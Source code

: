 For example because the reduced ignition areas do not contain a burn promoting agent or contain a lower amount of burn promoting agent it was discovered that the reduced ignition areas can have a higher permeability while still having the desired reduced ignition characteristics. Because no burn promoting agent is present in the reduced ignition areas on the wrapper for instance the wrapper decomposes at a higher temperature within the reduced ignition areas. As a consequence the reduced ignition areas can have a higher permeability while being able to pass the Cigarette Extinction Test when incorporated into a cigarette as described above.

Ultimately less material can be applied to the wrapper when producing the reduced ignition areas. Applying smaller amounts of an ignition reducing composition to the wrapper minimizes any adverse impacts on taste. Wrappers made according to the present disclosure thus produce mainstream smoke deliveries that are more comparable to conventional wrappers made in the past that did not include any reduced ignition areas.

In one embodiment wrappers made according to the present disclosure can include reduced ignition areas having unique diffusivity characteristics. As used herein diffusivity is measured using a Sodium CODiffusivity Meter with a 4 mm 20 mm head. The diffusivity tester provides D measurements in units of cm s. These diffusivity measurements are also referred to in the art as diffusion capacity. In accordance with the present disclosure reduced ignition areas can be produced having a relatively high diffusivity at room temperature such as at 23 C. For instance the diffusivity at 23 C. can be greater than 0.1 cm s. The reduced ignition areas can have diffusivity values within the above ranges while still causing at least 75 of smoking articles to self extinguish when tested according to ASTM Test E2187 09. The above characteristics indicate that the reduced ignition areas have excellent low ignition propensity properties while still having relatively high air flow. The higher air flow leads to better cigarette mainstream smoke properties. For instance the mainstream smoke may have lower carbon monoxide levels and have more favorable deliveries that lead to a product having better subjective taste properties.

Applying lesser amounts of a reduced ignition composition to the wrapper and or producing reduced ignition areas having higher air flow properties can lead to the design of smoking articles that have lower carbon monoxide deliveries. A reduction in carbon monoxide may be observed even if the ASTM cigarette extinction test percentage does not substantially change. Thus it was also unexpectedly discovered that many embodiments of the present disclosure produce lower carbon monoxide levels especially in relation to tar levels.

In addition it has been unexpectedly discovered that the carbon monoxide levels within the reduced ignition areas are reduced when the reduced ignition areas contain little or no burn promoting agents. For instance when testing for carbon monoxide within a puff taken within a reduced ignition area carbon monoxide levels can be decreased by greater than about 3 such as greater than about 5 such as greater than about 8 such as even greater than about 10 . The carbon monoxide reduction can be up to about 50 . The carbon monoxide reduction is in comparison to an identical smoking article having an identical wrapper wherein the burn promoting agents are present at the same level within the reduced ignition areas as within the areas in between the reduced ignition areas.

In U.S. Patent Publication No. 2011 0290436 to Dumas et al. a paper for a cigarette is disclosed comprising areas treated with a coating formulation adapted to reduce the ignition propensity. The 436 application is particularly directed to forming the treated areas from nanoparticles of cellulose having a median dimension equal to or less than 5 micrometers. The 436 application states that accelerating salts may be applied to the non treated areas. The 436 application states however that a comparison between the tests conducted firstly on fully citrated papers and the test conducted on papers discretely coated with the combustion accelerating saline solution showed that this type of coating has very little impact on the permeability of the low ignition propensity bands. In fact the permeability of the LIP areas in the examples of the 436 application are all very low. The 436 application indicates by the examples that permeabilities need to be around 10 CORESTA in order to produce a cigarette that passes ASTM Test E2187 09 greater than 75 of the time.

DIRECTIONS: Reproduce the records above word for word.

SOLUTION TO THIS PROBLEM:
Source code

: For example because the reduced ignition areas do not contain a burn promoting agent or contain a lower amount of burn promoting agent it was discovered that the reduced ignition areas can have a higher permeability while still having the desired reduced ignition characteristics. Because no burn promoting agent is present in the reduced ignition areas on the wrapper for instance the wrapper decomposes at a higher temperature within the reduced ignition areas. As a consequence the reduced ignition areas can have a higher permeability while being able to pass the Cigarette Extinction Test when incorporated into a cigarette as described above.

Ultimately less material can be applied to the wrapper when producing the reduced ignition areas. Applying smaller amounts of an ignition reducing composition to the wrapper minimizes any adverse impacts on taste. Wrappers made according to the present disclosure thus produce mainstream smoke deliveries that are more comparable to conventional wrappers made in the past that did not include any reduced ignition areas.

In one embodiment wrappers made according to the present disclosure can include reduced ignition areas having unique diffusivity characteristics. As used herein diffusivity is measured using a Sodium CODiffusivity Meter with a 4 mm 20 mm head. The diffusivity tester provides D measurements in units of cm s. These diffusivity measurements are also referred to in the art as diffusion capacity. In accordance with the present disclosure reduced ignition areas can be produced having a relatively high diffusivity at room temperature such as at 23 C. For instance the diffusivity at 23 C. can be greater than 0.1 cm s. The reduced ignition areas can have diffusivity values within the above ranges while still causing at least 75 of smoking articles to self extinguish when tested according to ASTM Test E2187 09. The above characteristics indicate that the reduced ignition areas have excellent low ignition propensity properties while still having relatively high air flow. The higher air flow leads to better cigarette mainstream smoke properties. For instance the mainstream smoke may have lower carbon monoxide levels and have more favorable deliveries that lead to a product having better subjective taste properties.

Applying lesser amounts of a reduced ignition composition to the wrapper and or producing reduced ignition areas having higher air flow properties can lead to the design of smoking articles that have lower carbon monoxide deliveries. A reduction in carbon monoxide may be observed even if the ASTM cigarette extinction test percentage does not substantially change. Thus it was also unexpectedly discovered that many embodiments of the present disclosure produce lower carbon monoxide levels especially in relation to tar levels.

In addition it has been unexpectedly discovered that the carbon monoxide levels within the reduced ignition areas are reduced when the reduced ignition areas contain little or no burn promoting agents. For instance when testing for carbon monoxide within a puff taken within a reduced ignition area carbon monoxide levels can be decreased by greater than about 3 such as greater than about 5 such as greater than about 8 such as even greater than about 10 . The carbon monoxide reduction can be up to about 50 . The carbon monoxide reduction is in comparison to an identical smoking article having an identical wrapper wherein the burn promoting agents are present at the same level within the reduced ignition areas as within the areas in between the reduced ignition areas.

In U.S. Patent Publication No. 2011 0290436 to Dumas et al. a paper for a cigarette is disclosed comprising areas treated with a coating formulation adapted to reduce the ignition propensity. The 436 application is particularly directed to forming the treated areas from nanoparticles of cellulose having a median dimension equal to or less than 5 micrometers. The 436 application states that accelerating salts may be applied to the non treated areas. The 436 application states however that a comparison between the tests conducted firstly on fully citrated papers and the test conducted on papers discretely coated with the combustion accelerating saline solution showed that this type of coating has very little impact on the permeability of the low ignition propensity bands. In fact the permeability of the LIP areas in the examples of the 436 application are all very low. The 436 application indicates by the examples that permeabilities need to be around 10 CORESTA in order to produce a cigarette that passes ASTM Test E2187 09 greater than 75 of the time.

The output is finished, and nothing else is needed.